Faction represented in the Knesset
- 2019–2020: Blue and White
- 2020–: Yesh Atid

Personal details
- Born: 1 April 1958 (age 68) Nahalal, Israel

= Ram Ben-Barak =

Israeli politician

Ram Ben-Barak (רָם בֶּן־בָּרָק; born 1 April 1958) is an Israeli politician who has served as a member of the Knesset for Yesh Atid since April 2019. He is also a former member of the Israeli security forces. He served as deputy director of the Mossad and director general of the Ministry of Intelligence Services and the Ministry of Strategic Affairs.

==Early life==
Barak was born and raised in Nahalal, Israel, to a Jewish family. In 1976 he joined the IDF and served as a combat soldier and as an officer in the Sayeret Matkal commando unit. In his last position he served as commander of the Counter Terrorism Division until his release in 1981.

==Career==
In 1984 he joined Mossad. In April 1991, he was arrested in Cyprus along with three other agents of the Mossad, posing as tourists during the operation to install listening devices at the Iranian embassy in Nicosia. They were convicted of trespassing, fined and returned to Israel. From 2009 to 2011 he served as deputy head of the Mossad. He was loaned to the IDF and served as coordinator of special operations.
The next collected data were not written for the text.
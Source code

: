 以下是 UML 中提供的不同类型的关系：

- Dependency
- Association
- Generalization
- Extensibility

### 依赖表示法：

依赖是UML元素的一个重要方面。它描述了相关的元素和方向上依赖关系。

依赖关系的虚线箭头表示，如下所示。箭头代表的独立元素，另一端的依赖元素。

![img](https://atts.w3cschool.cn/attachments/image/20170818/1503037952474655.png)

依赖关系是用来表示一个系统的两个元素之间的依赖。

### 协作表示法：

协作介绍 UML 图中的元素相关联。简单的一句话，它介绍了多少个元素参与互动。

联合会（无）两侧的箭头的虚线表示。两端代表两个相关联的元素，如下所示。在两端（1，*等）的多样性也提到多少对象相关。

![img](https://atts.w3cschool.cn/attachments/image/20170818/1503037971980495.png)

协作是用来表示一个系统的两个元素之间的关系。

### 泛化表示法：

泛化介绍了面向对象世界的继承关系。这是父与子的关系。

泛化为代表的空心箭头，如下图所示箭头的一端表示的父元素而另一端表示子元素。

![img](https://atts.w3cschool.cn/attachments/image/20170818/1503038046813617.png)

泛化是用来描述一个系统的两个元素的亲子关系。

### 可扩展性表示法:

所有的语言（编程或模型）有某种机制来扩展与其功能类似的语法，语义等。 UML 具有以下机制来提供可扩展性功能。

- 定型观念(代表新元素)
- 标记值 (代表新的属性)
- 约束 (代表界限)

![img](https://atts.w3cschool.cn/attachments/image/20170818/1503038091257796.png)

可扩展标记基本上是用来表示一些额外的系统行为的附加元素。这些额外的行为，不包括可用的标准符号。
He served as an advisor to the Israeli Embassy in Washington and a visiting research fellow at the Saban Center for Middle East Policy at the Brookings Institution.

On 15 January 2018, he announced he was joining the Yesh Atid party and became a member of the Knesset in April 2019.

In October 2023, Ben-Barak announced that he would run in Yesh Atid's first leadership primary election, challenging incumbent leader Yair Lapid; on 28 March 2024, however, Ben-Barak lost the election to Lapid by 308 votes to 279.

== Personal life ==
Ben-Barak studied at the National Defense College and political science at the University of Haifa, where he obtained an MA in government and national security. He is married with three children and lives in Nahalal.